#### ACTION ITEM:
Beneath this line is the data. Output exactly the lines from the line with "5. Submit a pull request :D" to the line with "they remember events", both ends included, and nothing more.

#### SUPPLIED ENTRIES:
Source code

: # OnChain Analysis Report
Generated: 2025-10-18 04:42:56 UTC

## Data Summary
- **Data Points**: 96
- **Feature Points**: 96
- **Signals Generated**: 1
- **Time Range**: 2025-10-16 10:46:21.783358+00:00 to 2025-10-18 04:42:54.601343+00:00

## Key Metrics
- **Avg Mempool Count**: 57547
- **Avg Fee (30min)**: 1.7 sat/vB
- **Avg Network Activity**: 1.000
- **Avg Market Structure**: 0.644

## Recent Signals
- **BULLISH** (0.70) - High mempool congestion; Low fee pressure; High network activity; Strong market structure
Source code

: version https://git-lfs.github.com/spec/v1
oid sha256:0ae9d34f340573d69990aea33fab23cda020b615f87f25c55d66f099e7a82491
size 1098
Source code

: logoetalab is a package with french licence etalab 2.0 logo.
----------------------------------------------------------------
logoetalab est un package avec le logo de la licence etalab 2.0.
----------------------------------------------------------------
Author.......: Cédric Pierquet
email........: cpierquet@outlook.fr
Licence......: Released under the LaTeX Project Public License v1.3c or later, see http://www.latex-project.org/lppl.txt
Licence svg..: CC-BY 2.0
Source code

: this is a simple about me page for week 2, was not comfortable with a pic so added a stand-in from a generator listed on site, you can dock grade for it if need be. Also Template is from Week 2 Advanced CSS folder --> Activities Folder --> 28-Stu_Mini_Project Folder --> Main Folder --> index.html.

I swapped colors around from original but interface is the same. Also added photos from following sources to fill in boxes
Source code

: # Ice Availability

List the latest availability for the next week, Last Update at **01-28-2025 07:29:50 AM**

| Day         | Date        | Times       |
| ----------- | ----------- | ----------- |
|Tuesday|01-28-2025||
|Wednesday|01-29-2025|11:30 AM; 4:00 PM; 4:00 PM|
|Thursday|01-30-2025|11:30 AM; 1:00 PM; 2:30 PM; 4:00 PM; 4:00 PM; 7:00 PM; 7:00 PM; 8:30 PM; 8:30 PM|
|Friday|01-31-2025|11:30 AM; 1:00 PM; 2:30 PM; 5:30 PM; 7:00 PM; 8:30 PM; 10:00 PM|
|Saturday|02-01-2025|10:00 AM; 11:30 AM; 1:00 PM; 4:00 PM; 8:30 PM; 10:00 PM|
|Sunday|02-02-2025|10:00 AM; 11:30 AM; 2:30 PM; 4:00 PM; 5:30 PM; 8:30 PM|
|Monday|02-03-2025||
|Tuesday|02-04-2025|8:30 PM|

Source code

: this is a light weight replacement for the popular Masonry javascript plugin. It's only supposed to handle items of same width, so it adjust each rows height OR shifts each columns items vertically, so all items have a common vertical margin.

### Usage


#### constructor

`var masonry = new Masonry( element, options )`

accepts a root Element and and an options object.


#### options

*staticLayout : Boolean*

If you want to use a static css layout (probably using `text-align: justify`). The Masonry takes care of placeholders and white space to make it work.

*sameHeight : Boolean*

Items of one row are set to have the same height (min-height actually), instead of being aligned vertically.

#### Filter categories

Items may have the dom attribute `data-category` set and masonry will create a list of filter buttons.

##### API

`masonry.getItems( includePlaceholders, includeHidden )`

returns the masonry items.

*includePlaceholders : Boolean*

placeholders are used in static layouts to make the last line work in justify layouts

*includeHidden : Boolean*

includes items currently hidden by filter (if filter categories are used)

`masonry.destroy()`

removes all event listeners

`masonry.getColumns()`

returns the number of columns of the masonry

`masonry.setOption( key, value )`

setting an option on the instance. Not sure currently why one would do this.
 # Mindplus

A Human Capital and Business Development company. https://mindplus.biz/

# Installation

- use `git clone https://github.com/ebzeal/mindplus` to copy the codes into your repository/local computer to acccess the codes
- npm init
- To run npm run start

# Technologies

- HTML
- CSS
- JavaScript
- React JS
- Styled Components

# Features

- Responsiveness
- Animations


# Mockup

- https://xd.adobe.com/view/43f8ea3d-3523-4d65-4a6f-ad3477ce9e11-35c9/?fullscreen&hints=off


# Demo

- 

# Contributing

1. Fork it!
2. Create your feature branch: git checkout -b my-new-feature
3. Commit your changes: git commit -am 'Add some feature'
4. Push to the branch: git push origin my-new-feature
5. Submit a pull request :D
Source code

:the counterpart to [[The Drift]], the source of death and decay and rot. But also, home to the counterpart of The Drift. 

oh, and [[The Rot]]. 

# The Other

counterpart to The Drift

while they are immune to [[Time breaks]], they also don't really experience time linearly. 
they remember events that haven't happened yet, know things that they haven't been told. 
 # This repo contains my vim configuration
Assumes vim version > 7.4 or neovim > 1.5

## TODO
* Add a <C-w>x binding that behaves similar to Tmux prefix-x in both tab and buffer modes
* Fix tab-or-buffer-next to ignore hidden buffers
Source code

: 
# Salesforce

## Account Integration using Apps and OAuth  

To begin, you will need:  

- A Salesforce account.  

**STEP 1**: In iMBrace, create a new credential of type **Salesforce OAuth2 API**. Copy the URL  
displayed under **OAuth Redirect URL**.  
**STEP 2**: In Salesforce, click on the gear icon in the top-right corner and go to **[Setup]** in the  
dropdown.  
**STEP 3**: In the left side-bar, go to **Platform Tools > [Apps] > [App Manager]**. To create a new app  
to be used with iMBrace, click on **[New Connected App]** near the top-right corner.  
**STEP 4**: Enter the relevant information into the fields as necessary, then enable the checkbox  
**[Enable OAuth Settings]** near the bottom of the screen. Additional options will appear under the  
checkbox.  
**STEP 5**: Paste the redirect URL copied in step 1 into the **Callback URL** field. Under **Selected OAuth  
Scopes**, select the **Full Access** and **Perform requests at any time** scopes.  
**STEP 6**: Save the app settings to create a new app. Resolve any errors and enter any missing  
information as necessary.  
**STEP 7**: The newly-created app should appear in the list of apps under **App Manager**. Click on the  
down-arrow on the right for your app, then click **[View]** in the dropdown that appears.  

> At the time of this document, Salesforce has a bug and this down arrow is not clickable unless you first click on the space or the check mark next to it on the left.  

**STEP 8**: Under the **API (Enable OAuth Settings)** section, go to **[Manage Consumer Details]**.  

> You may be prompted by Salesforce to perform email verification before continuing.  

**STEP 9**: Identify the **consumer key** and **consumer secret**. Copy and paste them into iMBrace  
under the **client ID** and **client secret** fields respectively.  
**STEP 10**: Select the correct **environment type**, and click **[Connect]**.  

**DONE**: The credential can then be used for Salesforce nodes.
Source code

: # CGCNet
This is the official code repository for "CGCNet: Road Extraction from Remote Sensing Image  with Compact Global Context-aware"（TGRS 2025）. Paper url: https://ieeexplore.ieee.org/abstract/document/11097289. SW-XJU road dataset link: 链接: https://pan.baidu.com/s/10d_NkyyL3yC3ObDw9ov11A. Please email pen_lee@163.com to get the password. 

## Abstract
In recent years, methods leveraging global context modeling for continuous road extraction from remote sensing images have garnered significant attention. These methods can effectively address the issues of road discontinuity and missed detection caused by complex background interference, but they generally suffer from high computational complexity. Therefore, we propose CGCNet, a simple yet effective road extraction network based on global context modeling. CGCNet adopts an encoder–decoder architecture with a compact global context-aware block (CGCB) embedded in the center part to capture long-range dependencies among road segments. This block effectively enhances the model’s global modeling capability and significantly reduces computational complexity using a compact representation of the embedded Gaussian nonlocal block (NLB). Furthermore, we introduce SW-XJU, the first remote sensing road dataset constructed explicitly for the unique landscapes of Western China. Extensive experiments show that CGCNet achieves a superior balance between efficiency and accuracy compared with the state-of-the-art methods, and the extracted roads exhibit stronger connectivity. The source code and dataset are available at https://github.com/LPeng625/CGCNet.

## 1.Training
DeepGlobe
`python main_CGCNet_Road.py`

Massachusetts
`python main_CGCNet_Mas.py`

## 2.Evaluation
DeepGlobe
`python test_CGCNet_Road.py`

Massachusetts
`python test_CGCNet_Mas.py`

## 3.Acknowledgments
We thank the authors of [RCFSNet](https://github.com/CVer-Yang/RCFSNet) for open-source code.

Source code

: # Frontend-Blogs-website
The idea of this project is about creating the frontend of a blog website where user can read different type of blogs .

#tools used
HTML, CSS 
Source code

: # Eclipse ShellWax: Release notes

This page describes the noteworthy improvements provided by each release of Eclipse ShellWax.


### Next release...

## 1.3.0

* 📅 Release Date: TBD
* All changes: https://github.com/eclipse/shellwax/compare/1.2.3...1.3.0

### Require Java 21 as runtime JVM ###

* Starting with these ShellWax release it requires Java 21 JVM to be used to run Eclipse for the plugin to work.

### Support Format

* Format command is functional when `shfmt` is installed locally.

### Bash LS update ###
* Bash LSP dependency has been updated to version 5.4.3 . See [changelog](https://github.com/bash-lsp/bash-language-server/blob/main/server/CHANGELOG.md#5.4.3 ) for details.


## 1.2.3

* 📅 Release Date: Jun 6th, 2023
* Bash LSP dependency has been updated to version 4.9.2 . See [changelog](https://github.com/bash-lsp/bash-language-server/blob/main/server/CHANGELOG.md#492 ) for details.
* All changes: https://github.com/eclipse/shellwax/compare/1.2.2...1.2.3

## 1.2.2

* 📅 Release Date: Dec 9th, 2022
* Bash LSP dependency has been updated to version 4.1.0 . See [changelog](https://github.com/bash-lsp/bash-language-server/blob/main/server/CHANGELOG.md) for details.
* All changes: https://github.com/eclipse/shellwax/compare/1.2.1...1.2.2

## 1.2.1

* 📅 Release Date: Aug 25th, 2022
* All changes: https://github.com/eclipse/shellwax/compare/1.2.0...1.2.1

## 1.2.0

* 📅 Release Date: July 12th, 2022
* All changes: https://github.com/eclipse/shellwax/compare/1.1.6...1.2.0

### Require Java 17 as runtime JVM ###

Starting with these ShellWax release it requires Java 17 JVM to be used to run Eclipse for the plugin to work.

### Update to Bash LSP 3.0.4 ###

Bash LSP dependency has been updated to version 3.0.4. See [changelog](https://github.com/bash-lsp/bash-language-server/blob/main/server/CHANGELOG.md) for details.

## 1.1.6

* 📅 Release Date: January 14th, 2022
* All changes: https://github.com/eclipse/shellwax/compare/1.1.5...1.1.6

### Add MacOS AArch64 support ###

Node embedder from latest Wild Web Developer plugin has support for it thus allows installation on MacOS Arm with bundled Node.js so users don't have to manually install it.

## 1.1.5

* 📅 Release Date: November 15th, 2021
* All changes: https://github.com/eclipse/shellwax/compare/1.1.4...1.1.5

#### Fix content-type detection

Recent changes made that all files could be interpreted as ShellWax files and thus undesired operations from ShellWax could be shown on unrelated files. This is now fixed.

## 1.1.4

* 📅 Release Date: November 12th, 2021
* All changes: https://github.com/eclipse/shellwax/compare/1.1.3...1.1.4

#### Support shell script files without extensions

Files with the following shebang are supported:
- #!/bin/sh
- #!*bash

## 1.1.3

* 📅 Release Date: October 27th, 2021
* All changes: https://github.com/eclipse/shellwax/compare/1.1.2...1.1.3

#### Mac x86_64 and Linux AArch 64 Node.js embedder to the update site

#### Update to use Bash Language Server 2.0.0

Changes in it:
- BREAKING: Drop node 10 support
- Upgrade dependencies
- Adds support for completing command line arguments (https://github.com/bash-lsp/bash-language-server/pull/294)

#### SOLUTION TO THE EXERCISE:
5. Submit a pull request :D
Source code

:the counterpart to [[The Drift]], the source of death and decay and rot. But also, home to the counterpart of The Drift. 

oh, and [[The Rot]]. 

# The Other

counterpart to The Drift

while they are immune to [[Time breaks]], they also don't really experience time linearly. 
they remember events that haven't happened yet, know things that they haven't been told. 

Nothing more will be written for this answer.